John T. Fox (July 26, 1880 – April 14, 1923) was an American professional baseball player whose career spanned 11 seasons, including one in Major League Baseball. During that one season in 1908, Fox played with the Philadelphia Athletics. Fox compiled a major league batting average of .200 with two runs, six hits and two stolen bases in nine games played. Fox also played in the minor leagues with the Class-C Poughkeepsie Colts (1906), the Class-B Albany Senators (1906–07), the Class-A Jersey City Skeeters (1908), the Class-A Memphis Egyptians (1908), the Class-B Wilkes-Barre Barons (1909), the Class-B Troy Trojans, the Class-A Lincoln Railsplitters (1910–11), the Class-B Harrisburg Senators (1912–14), the Class-D Bradford Drillers (1914) and the Class-B Scranton Miners (1915–16). He started his minor league career as an outfielder, but later converted into a pitcher. Fox compiled a career minor league batting average of .251 with 670 hits in 694 games played. As a pitcher, he compiled a win–loss record of 90–63 in 185 career minor league games pitched. Fox batted and threw right-handed.

==Professional career==
Fox began his professional baseball career in 1906 with the Poughkeepsie Colts, who were members of the Class-C Hudson River League. With the Colts, he batted .179 with 60 hits in 337 at-bats. Fox committed four errors, 12 assists and 120 putouts in 136 total chances as an outfielder. Fox then joined the Class-B Albany Senators, who were members of the New York State League. In 135 games played with the Senators, Fox batted .268 with 136 hits. On defense, Fox played in the outfield and committed nine errors, 12 assists and 217 putouts in 238 total chances. Between the two clubs that season, he batted a combined .232 with 196 hits in 845 at-bats, and compiled a .965 fielding percentage as an outfielder. In 1907, Fox spent the entire season with Albany. He batted .276 with 106 hits in 114 games played that season.

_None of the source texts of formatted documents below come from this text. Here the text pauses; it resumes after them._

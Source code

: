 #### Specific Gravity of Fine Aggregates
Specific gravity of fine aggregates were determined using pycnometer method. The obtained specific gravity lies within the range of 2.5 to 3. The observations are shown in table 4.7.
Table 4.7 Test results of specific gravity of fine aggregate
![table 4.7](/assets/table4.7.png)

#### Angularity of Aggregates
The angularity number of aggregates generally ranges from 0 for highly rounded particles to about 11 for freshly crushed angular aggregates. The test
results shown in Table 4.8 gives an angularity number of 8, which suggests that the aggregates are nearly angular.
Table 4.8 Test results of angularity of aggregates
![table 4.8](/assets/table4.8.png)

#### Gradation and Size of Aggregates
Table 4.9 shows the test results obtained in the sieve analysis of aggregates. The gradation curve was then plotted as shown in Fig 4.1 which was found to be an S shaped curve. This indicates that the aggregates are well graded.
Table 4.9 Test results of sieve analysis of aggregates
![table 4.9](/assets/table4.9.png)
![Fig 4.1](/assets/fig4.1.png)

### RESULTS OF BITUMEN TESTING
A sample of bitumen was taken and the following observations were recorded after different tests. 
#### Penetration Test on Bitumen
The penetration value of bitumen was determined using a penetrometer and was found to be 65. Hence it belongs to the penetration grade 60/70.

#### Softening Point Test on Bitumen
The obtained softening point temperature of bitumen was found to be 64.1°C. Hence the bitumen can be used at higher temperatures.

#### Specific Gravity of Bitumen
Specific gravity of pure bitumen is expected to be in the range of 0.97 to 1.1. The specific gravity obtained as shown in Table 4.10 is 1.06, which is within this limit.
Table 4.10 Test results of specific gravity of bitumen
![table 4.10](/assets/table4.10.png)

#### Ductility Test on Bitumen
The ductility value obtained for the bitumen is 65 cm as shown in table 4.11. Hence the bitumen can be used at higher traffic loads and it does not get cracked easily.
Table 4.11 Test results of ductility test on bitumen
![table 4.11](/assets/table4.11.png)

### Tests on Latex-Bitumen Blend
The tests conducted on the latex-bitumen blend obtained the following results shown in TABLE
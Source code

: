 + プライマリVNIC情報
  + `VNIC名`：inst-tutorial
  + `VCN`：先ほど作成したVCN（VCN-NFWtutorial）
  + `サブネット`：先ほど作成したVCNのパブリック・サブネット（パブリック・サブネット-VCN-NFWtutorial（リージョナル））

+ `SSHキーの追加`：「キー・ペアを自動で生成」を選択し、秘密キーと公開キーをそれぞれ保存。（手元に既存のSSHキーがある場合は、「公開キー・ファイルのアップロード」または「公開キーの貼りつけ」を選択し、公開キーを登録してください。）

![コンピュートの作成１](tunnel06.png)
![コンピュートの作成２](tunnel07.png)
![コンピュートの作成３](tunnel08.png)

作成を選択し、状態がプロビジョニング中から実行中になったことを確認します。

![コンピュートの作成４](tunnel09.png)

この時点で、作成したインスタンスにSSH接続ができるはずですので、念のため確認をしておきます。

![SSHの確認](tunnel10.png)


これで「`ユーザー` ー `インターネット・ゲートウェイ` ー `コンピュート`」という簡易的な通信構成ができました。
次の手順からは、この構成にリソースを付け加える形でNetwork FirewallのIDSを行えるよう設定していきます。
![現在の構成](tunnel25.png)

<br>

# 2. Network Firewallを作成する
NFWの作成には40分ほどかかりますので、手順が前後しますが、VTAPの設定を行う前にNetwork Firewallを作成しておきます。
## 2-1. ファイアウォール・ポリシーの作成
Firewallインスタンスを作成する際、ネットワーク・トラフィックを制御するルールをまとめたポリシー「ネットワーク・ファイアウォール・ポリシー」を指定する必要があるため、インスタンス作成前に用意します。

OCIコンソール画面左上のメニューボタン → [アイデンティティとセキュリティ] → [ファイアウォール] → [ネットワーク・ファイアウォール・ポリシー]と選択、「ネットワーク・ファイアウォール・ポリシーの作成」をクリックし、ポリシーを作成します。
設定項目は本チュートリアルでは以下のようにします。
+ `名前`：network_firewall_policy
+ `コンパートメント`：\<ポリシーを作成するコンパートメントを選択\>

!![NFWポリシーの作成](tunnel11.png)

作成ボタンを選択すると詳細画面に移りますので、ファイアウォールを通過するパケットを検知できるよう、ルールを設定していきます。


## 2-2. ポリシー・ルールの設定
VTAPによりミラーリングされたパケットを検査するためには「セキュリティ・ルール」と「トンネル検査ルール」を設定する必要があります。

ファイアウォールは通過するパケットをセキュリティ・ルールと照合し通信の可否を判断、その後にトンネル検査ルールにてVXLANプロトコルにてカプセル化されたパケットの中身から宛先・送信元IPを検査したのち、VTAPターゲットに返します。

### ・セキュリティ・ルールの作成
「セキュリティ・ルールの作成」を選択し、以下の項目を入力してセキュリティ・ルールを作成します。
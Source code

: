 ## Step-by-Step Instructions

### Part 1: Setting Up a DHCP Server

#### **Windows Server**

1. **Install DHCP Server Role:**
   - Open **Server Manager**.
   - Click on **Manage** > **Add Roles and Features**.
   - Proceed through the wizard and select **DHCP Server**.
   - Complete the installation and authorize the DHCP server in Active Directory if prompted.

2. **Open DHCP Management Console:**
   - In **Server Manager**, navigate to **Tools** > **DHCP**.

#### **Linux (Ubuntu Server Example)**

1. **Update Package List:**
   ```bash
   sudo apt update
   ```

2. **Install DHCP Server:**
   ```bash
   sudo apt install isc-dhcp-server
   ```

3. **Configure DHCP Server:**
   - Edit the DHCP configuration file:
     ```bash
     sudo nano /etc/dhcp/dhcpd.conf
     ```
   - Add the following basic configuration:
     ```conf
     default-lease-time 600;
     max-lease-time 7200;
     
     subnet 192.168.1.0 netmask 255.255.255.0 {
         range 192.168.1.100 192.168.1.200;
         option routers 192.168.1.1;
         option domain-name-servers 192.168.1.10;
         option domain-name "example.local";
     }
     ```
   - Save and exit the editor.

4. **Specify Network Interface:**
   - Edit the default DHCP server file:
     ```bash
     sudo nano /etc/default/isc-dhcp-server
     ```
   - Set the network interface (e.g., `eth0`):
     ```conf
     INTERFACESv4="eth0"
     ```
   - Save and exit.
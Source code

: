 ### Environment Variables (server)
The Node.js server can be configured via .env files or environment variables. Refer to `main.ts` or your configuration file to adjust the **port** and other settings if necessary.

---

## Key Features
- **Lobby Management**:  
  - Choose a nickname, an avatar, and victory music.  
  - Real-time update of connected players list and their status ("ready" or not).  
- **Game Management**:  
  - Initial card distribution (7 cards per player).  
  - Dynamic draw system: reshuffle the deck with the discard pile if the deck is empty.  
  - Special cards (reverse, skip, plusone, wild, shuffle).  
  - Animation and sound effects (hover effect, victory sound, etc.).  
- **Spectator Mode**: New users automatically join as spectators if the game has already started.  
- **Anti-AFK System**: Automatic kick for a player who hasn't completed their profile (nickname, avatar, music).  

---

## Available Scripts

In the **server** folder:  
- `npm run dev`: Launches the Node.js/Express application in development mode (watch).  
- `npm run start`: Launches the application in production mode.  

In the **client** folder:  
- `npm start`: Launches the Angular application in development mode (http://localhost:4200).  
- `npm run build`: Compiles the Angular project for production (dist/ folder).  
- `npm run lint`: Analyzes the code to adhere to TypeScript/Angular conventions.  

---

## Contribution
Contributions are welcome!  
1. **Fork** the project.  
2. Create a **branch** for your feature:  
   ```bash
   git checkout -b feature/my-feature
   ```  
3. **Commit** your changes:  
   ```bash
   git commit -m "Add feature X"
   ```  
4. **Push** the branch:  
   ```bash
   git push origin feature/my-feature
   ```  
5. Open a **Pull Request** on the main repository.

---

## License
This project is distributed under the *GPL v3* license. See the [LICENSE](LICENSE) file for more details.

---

Before the 1908 season, Fox was drafted by the Class-A Memphis Egyptians of the Southern Association. With the Egyptians, Fox batted .243 with 17 hits in 18 games played. Connie Mack, manager of the Philadelphia Athletics, acquired Fox from the Memphis club during early June. Fox's addition to the Athletics roster was due to a depleted outfield. On June 2, 1908, Fox made his major league debut. Sporting Life described it as an "unimpressive" debut. After suffering a hand injury in mid-June, Fox was unable to accompany the Athletics on a road trip. During his final game in the majors on June 20, Fox made a base running error that ended the Athletics comeback against the Cleveland Naps in the eighth inning. With the Athletics that season, Fox batted .200 with two runs, six hits and two stolen bases in nine games played. On defense, he played eight games in the outfield, committing one errors in 13 total chances. Fox finished the 1908 season with the Class-A Jersey City Skeeters of the Eastern League. In 57 games with the Skeeters, Fox batted .268 with 59 hits, nine doubles, four triples and two home runs.

After the 1908 season, the National Commission ruled that Fox's contract was held by the Memphis Egyptians, the team which the Philadelphia Athletics acquired him from. The Egyptians promptly sold him to the Class-B Wilkes-Barre Barons of the New York State League. During the 1909 season, Sporting Life described the Wilkes-Barre trio of Fox, Delos Drake and Rube DeGroff as the "best outfielders in the league". In late July, the Barons traded Fox to the Class-A Troy Trojans. Fox batted a combined .271 with 131 hits in 129 games played between the two clubs. On defense, he played all of his 129 games as an outfielder. His hits total ranked 12^{th} amongst New York State League batters that season.

==Personal life==
Fox was born on May 21, 1885, in Reading, Pennsylvania.

During World War I, he went to France on behalf of the Knights of Columbus to organize sports for the troops. After returning, he suffered a nervous breakdown and moved between Holyoke, Massachusetts, New Jersey and Poughkeepsie, New York. He died in Poughkeepsie in April 1923.